田んぼのとろとろ層とは何か

   

田圃でも土壌が良くならなければ、良い耕作ができないのは当然のことだろう。田んぼの土壌で良い状態とは、表土にとろとろ層が厚くあるということになると考えている。それは田んぼは水を生かす場だから、水が生かされる層が厚くあることが大切だからだと考えている。田んぼの土は田んぼによってずいぶんと異なる。田んぼの場合、100年、200年同じ場所で田んぼを続けられたところが多い。つまり、長年の田んぼの耕作でどんな土になったのかということを判断しなければならない。2か所で、全く山を開墾して、田んぼを作ったことがある。この場合どういう土壌になるかと言えば、ざらざらの粘りのない土壌である。関東ローム層は代掻きをすればそのまま田んぼになる。そこでも畝取りをした。だから土に合わせた最善の管理をすれば、田んぼは割合と融通がきくものだ。粘土分が多いということが良い土壌ということではないようだ。問題は田圃でも腐食がどれだけあるかということになる。腐食がとろとろ層を作り出す。
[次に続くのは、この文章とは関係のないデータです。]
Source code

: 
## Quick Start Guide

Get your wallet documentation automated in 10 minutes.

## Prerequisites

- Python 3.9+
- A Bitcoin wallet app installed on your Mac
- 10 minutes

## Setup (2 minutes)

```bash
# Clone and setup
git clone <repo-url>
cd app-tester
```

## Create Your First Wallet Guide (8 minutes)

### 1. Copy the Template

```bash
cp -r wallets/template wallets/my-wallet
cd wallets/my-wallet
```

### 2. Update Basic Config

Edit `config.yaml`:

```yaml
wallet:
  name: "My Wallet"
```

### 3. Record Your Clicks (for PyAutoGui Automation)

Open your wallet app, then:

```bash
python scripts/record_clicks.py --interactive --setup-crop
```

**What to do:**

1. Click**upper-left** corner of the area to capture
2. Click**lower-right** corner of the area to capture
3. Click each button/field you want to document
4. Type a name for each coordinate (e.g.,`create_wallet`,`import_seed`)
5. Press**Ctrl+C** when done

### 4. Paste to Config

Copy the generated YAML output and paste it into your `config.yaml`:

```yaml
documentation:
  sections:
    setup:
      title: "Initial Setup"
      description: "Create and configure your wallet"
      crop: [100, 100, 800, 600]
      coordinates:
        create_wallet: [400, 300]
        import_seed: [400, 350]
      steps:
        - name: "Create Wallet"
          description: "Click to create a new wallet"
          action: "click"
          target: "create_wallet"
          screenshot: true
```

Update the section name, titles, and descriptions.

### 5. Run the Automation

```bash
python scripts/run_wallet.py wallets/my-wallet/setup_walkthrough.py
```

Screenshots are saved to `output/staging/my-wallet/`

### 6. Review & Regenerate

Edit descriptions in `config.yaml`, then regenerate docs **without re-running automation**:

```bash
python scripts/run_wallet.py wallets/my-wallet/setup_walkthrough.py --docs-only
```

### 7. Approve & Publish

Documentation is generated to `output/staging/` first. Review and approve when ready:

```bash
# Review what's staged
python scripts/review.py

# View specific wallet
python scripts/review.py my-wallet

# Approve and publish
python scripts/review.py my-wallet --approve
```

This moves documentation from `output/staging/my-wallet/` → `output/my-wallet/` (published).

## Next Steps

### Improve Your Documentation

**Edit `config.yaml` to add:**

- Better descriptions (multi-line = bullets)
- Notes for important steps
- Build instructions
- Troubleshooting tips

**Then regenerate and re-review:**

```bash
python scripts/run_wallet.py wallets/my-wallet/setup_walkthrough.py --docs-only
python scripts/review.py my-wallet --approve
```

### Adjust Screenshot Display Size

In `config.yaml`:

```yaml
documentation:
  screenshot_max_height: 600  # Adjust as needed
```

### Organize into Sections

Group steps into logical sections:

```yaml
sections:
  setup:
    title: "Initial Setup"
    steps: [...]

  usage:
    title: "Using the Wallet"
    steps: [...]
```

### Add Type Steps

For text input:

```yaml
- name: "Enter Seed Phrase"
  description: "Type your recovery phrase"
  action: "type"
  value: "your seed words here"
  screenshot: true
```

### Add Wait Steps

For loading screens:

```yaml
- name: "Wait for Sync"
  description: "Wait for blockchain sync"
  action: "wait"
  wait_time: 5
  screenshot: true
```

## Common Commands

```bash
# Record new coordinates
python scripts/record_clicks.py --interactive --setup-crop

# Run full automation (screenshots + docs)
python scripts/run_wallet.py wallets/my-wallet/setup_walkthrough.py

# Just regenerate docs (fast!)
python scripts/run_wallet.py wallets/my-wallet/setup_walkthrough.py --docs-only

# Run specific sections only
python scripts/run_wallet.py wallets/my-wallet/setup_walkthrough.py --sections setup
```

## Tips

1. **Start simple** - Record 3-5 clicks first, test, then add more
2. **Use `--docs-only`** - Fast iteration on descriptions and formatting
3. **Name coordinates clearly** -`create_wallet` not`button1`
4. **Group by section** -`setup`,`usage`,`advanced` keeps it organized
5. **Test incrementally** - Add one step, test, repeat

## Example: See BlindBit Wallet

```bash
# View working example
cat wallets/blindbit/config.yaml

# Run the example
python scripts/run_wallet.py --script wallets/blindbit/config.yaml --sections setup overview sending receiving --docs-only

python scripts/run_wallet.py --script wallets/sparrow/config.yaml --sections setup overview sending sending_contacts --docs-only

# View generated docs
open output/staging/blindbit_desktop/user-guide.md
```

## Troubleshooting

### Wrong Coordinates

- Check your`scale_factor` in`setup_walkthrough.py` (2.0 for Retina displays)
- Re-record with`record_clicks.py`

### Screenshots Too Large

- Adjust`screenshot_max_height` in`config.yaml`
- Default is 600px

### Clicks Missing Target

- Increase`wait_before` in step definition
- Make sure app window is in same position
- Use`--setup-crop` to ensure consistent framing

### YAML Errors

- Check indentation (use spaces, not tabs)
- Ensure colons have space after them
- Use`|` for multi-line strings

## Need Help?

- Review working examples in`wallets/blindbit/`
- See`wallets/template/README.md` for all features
水中で煙のように、ほこりのように舞い立つものがとろとろ層だ。とろとろ層の厚さをはかる器具というものあるようだが、そうではなく、手で触り感触で知るべきものだ。ここ数10年の間に、植物がどれほど入っているかである。腐食が多くあって、水はけが良いというような状態が、やはりイネの根には良い。減水深が少なく、水持ちがいいということが良い土壌ということはない。減水深の大きい不耕起栽培のほうが稲にとって良いということも、何度か体験した。話が複線化してしまうが、何故、冬季湛水や不耕起栽培をしないかということである。水漏れなどが起きる棚田の田んぼでは無理だった。棚田では、しっかりとした水漏れ防止をすることが、管理を可能にすることである。田んぼを何度か崩壊させて分かったことである。代掻きを厚くする、丁寧な代掻きをするということが、田んぼを維持するための物理的条件になる。一方平地での田んぼであるなら、水温は高い、日照は十分にある、水漏れもしにくい、ということになるから、冬季湛水も、不耕起栽培も可能になる。

物理的にとろとろ層的なものを作るのであれば、トラックターで深く、丁寧に代掻きをすると、表土に細かな土が浮き上がり、とろとろ層ができる。この人工的なとろとろ層でも実は、抑草効果はある。たいていの場合、深いシロカキは表土に雑草の種を浮き上がらせることになり、まずは雑草に覆われることになりがちである。それは田んぼの歴史による。深いシロカキを5年続ければ、草は減ると思われる。除草剤を使わない人でそんな大変な実験をしてみる人が、実は何人かいて、12俵とかいう収量の人を知っている。MOA農法の人だ。その大変な草取りに相当回手伝いに行ったので、よくわかることだ。深いシロカキは、大型トラックターがなければできないから、自給には向かない。とろとろ層は微生物が植物を食べて分解してゆく過程でできる。腐植質を入れ続ける必要がある。冬季湛水も効果が高い。冬の緑肥以上の水中での植物質の生産量がある。

ここでは浅いシロカキ、あるいシロカキなしでも、煙のようなとろとろ層を作る方法である。徹底して堆肥を入れることだ。できれば植物性の堆肥がいい。畔の草を田んぼに入れてはいけないという人がいるが、トンデモナイことで外に捨てたらもったいないことだ。とろとろ層は腐食を微生物が食べることでできる。その条件を整えることが重要。それは一年1ミリというようなささやかなものだろう。しかし、100年続ければ、10センチになる。5年やれば、5ミリになり、やっと抑草効果が出てくる。微生物を田んぼで増やす。私はソバカス抑草である。一年を通して入れ続ける。もちろん入れすぎれば、稲が倒れたり、過繁茂になるだろうから、手加減をしながら入れる。入れられる限界を見極める。冬は緑肥を栽培する。緑肥にもソバカスを与える。藁を田んぼで腐食させる。これにもソバカスを加える。すべてがととろとろ層の形成につながる。あくまで抑草効果であり、除草効果ではない。米ぬか除草から、ソバカス抑草へ。それにしても、とろとろ層の実態は、全く表現できていない。